RECORD EXTRACTS:

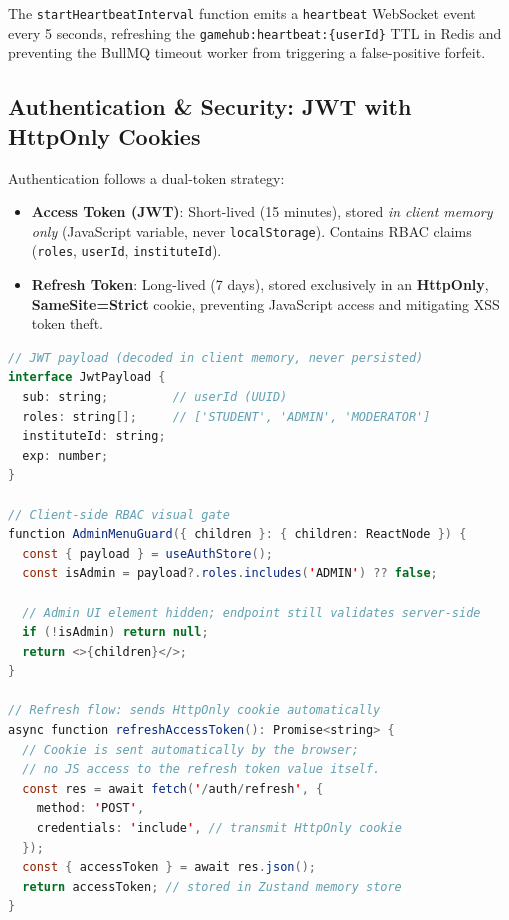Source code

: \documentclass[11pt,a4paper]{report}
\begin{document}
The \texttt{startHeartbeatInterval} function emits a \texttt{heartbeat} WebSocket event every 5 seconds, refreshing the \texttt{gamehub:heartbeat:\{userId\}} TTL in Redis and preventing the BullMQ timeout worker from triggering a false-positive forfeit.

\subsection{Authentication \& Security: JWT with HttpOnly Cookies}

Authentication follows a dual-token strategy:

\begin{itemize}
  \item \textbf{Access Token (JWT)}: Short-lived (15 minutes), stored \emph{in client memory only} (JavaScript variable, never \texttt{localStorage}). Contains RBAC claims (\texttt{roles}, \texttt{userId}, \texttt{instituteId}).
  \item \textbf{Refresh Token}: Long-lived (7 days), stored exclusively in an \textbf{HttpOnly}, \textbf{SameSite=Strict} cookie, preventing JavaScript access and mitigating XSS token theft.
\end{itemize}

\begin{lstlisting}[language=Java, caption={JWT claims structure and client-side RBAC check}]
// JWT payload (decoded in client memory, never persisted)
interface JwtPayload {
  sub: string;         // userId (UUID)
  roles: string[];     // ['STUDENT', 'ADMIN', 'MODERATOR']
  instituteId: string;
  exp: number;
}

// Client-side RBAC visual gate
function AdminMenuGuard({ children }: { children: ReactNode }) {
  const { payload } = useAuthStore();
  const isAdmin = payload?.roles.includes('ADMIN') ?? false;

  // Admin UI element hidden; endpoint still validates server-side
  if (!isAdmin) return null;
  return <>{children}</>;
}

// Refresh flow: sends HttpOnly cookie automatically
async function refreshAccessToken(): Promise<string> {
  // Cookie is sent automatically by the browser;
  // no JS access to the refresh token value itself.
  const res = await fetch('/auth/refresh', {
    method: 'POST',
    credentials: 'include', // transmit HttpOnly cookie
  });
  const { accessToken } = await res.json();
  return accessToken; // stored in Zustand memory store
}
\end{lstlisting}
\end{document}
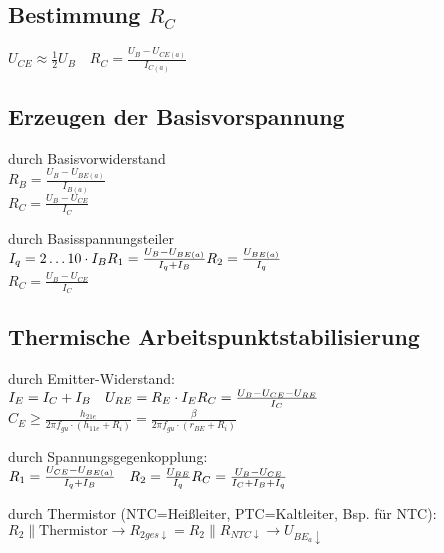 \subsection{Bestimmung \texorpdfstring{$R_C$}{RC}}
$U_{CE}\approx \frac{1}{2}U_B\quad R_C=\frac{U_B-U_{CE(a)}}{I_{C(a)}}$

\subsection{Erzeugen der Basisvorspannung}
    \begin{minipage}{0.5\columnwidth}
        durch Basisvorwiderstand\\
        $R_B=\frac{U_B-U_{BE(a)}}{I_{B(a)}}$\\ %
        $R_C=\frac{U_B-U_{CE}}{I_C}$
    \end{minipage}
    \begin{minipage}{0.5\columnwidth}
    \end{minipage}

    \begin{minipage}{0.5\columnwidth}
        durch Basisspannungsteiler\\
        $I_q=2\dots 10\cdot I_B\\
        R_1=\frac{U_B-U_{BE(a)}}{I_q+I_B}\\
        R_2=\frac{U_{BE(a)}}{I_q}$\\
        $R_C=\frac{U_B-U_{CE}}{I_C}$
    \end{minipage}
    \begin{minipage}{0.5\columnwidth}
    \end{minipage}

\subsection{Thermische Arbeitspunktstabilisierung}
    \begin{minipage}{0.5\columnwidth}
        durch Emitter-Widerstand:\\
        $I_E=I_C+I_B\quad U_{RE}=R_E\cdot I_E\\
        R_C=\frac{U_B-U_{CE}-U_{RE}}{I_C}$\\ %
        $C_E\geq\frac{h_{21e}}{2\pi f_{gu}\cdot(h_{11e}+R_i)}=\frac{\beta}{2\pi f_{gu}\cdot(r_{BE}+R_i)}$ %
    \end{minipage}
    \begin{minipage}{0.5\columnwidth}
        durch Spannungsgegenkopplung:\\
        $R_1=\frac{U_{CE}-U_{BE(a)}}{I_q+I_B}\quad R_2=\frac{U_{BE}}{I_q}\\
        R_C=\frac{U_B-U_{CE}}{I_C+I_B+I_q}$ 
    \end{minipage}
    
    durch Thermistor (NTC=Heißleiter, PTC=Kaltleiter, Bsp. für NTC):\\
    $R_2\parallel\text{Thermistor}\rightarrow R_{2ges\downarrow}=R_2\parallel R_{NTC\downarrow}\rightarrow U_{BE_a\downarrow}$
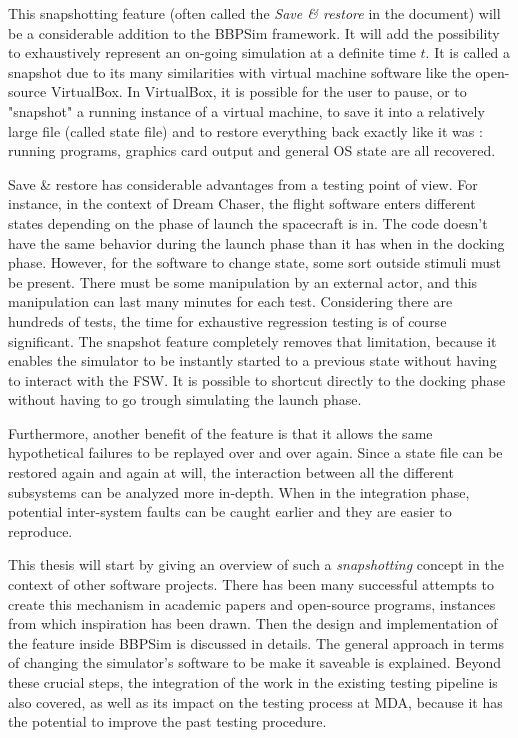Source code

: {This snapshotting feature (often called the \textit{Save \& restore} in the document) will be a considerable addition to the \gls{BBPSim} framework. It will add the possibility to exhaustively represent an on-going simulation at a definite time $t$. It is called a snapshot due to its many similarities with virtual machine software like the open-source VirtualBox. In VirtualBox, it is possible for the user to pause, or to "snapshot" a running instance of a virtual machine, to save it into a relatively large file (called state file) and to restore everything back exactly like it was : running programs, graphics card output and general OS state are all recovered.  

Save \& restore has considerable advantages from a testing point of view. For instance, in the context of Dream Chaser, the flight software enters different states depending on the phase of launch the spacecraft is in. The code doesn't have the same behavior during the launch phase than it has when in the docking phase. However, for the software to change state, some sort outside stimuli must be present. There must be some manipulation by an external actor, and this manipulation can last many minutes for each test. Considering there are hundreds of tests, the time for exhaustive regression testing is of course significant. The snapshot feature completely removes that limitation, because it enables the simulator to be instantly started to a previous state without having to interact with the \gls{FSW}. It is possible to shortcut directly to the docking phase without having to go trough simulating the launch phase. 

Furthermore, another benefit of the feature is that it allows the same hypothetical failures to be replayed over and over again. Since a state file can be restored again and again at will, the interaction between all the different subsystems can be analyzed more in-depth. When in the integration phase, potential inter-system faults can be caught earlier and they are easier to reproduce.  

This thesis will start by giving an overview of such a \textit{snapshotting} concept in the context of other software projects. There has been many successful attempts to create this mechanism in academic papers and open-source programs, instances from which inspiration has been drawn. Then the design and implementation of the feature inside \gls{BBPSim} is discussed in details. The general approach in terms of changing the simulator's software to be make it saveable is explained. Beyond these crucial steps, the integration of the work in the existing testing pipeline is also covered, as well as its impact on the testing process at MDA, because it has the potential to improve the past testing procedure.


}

EXERCISE OBJECTIVE: Your reply should be one number: how many lines in this listing contain the string "Authentication".

TASK OUTPUT: 2